The Swiss government has hired consultants from Alvarez & Marsal to facilitate its role in the acquisition of failed Swiss bank Credit Suisse by UBS.
Consulting firm Alvarez & Marsal was awarded a contract worth 8.7 million Swiss francs ($10 million) by the Swiss Federal Finance Administration (FFA) to aid them in managing the landmark acquisition, which sent a tidal wave through Europe’s and the Swiss banking scene.
According to a spokesperson from the Ministry of Finance who spoke to Reuters, Alvarez & Marsal will provide advisory services to the government throughout the deal process in creating a complicated agreement with UBS, as well as in the process of liquidating assets.
The acquisition of Credit Suisse by UBS is a monumental endeavor for all parties involved and quickly became a boon for consultancies, with major contracts awarded at both sides of the deal and post-merger integration table. Most notably, Oliver Wyman shrugged off McKinsey, BCG and Bain to land UBS’ post-merger mandate.
The Swiss government orchestrated an emergency rescue plan in which UBS was enticed to acquire Credit Suisse post-haste, with the aim of preventing any additional market troubles. To sweeten the deal, the Swiss National Bank agreed to provide UBS with up to 100 billion francs ($112.4 billion) in liquidity.
The Swiss government also promised UBS with a guarantee of 9 billion francs ($10.1 billion) to cover any potential losses associated with its acquisition of Credit Suisse. Alvarez & Marsal has been brought in to support the contractual implementation of this guarantee, and provide related economic advisory services.
Headquartered in New York, Alvarez & Marsal is a multinational consulting firm that specialises in turnaround management. The firm famously provided liquidation services for Lehman Brothers after the bank collapsed, triggering the devastating 2008 global financial crisis.

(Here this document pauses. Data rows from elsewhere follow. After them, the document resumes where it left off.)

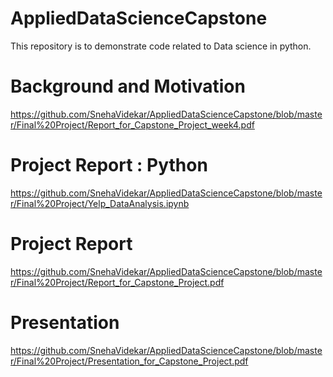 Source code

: # AppliedDataScienceCapstone
This repository is to demonstrate code related to Data science in python.

# Background and Motivation
https://github.com/SnehaVidekar/AppliedDataScienceCapstone/blob/master/Final%20Project/Report_for_Capstone_Project_week4.pdf

# Project Report : Python
https://github.com/SnehaVidekar/AppliedDataScienceCapstone/blob/master/Final%20Project/Yelp_DataAnalysis.ipynb

# Project Report
https://github.com/SnehaVidekar/AppliedDataScienceCapstone/blob/master/Final%20Project/Report_for_Capstone_Project.pdf

# Presentation
https://github.com/SnehaVidekar/AppliedDataScienceCapstone/blob/master/Final%20Project/Presentation_for_Capstone_Project.pdf
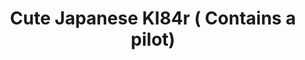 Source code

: ---
title: "Cute  Japanese KI84r ( Contains a pilot) "
price: TBA
desc: ""
img_path: "/assets/img/TIGETT001.jpg"
brand: AMMO
available: false
special_offer: false
new: false
soon: false
cat: "Plasticne-Makete"
subcat: "PM-TIGER-MODELS"
subsubcat: ""
sifra: "TIGETT001"
---
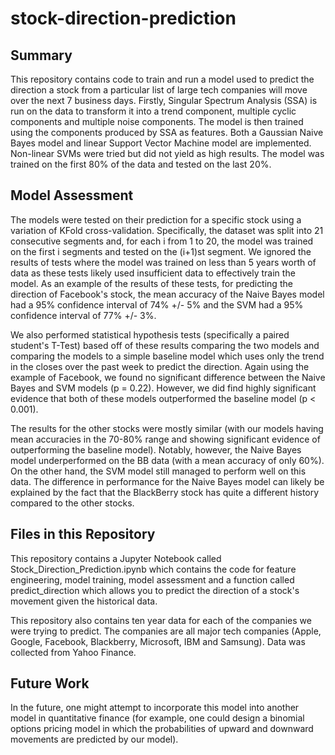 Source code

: # stock-direction-prediction

## Summary
This repository contains code to train and run a model used to predict the direction a stock from a particular list of large tech 
companies will move over the next 7 business days. Firstly, Singular Spectrum Analysis (SSA) is run on the data to transform it into a trend component, multiple cyclic components and multiple noise components. The model is then trained using the components produced by SSA as features. Both a Gaussian Naive Bayes model and linear Support Vector Machine model are implemented. Non-linear SVMs were tried but did not yield as high results. The model was trained on the first 80% of the data and tested on the last 20%. 

## Model Assessment
The models were tested on their prediction for a specific stock using a variation of KFold cross-validation. Specifically, the dataset was split into 21 consecutive segments and, for each i from 1 to 20, the model was trained on the first i segments and tested on the (i+1)st segment. We ignored the results of tests where the model was trained on less than 5 years worth of data as these tests likely used insufficient data to effectively train the model. As an example of the results of these tests, for predicting the direction of Facebook's stock, the mean accuracy of the Naive Bayes model had a 95% confidence interval of 74% +/- 5% and the SVM had a 95% confidence interval of 77% +/- 3%.

We also performed statistical hypothesis tests (specifically a paired student's T-Test) based off of these results comparing the two models and comparing the models to a simple baseline model which uses only the trend in the closes over the past week to predict the direction. Again using the example of Facebook, we found no significant difference between the Naive Bayes and SVM models (p = 0.22). However, we did find highly significant evidence that both of these models outperformed the baseline model (p < 0.001).

The results for the other stocks were mostly similar (with our models having mean accuracies in the 70-80% range and showing significant evidence of outperforming the baseline model). Notably, however, the Naive Bayes model underperformed on the BB data (with a mean accuracy of only 60%). On the other hand, the SVM model still managed to perform well on this data. The difference in performance for the Naive Bayes model can likely be explained by the fact that the BlackBerry stock has quite a different history compared to the other stocks.

## Files in this Repository
This repository contains a Jupyter Notebook called Stock_Direction_Prediction.ipynb which contains the code for feature engineering, model 
training, model assessment and a function called predict_direction which allows you to predict the direction of a stock's movement given the historical data. 

This repository also contains ten year data for each of the companies we were trying to predict. The companies are all major tech companies (Apple, Google, Facebook, Blackberry, Microsoft, IBM and Samsung). Data was collected from Yahoo Finance.

## Future Work
In the future, one might attempt to incorporate this model into another model in quantitative finance (for example, one could design a binomial options pricing model in which the probabilities of upward and downward movements are predicted by our model).
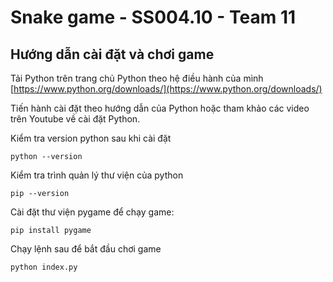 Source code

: # Snake game - SS004.10 - Team 11

## Hướng dẫn cài đặt và chơi game

Tải Python trên trang chủ Python theo hệ điều hành của mình
[https://www.python.org/downloads/](https://www.python.org/downloads/)

Tiến hành cài đặt theo hướng dẫn của Python hoặc tham khảo các video trên Youtube về cài đặt Python.

Kiểm tra version python sau khi cài đặt

`python --version`

Kiểm tra trình quản lý thư viện của python

`pip --version`

Cài đặt thư viện pygame để chạy game:

`pip install pygame`

Chạy lệnh sau để bắt đầu chơi game

`python index.py`

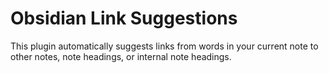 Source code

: # Obsidian Link Suggestions

This plugin automatically suggests links from words in your current note to other notes, note headings, or internal note headings. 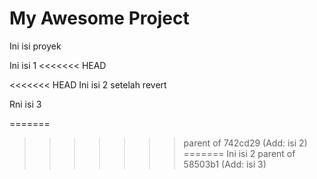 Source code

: # My Awesome Project


Ini isi proyek

Ini isi 1
<<<<<<< HEAD

<<<<<<< HEAD
Ini isi 2 setelah revert

Rni isi 3

=======
>>>>>>> parent of 742cd29 (Add: isi 2)
=======
Ini isi 2
>>>>>>> parent of 58503b1 (Add: isi 3)
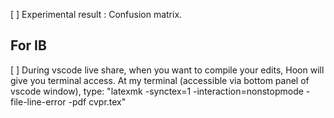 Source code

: [ ] Experimental result : Confusion matrix.

## For IB
[ ] During vscode live share, when you want to compile your edits, Hoon will give you terminal access. At my terminal (accessible via bottom panel of vscode window), type:
"latexmk -synctex=1 -interaction=nonstopmode -file-line-error -pdf cvpr.tex"
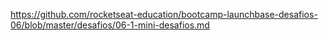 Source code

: https://github.com/rocketseat-education/bootcamp-launchbase-desafios-06/blob/master/desafios/06-1-mini-desafios.md
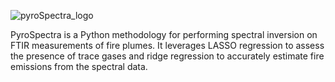 ![pyroSpectra_logo](https://github.com/EkulRF/PyroSpectra/assets/87760589/189737f8-abb7-4730-af4f-cdc46dae7aba)

PyroSpectra is a Python methodology for performing spectral inversion on FTIR measurements of fire plumes. It leverages LASSO regression to assess the presence of trace gases and ridge regression to accurately estimate fire emissions from the spectral data.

The consultancy opened its first office in Switzerland in 2019.
UBS is the largest Swiss bank and one of the largest private banks in the world. The merging of UBS and what remains of Credit Suisse will result in an incredibly large bank twice the size of the entire economy of Switzerland. With ‘too-big-to-fail’ doctrine inspiring less confidence than ever, the extent to which this merger can soothe uncertainties in the global financial system appears to be in doubt.
Credit Suisse's collapse in March followed closely after the failure of three US banks, which caused significant uncertainty in the global financial system. Silicon Valley Bank, Signature Bank and First Republic Bank, the largest banks to fail since the 2008 financial crisis, suffered liquidity crises after spooked customers withdrew mountains of cash in panicked bank runs.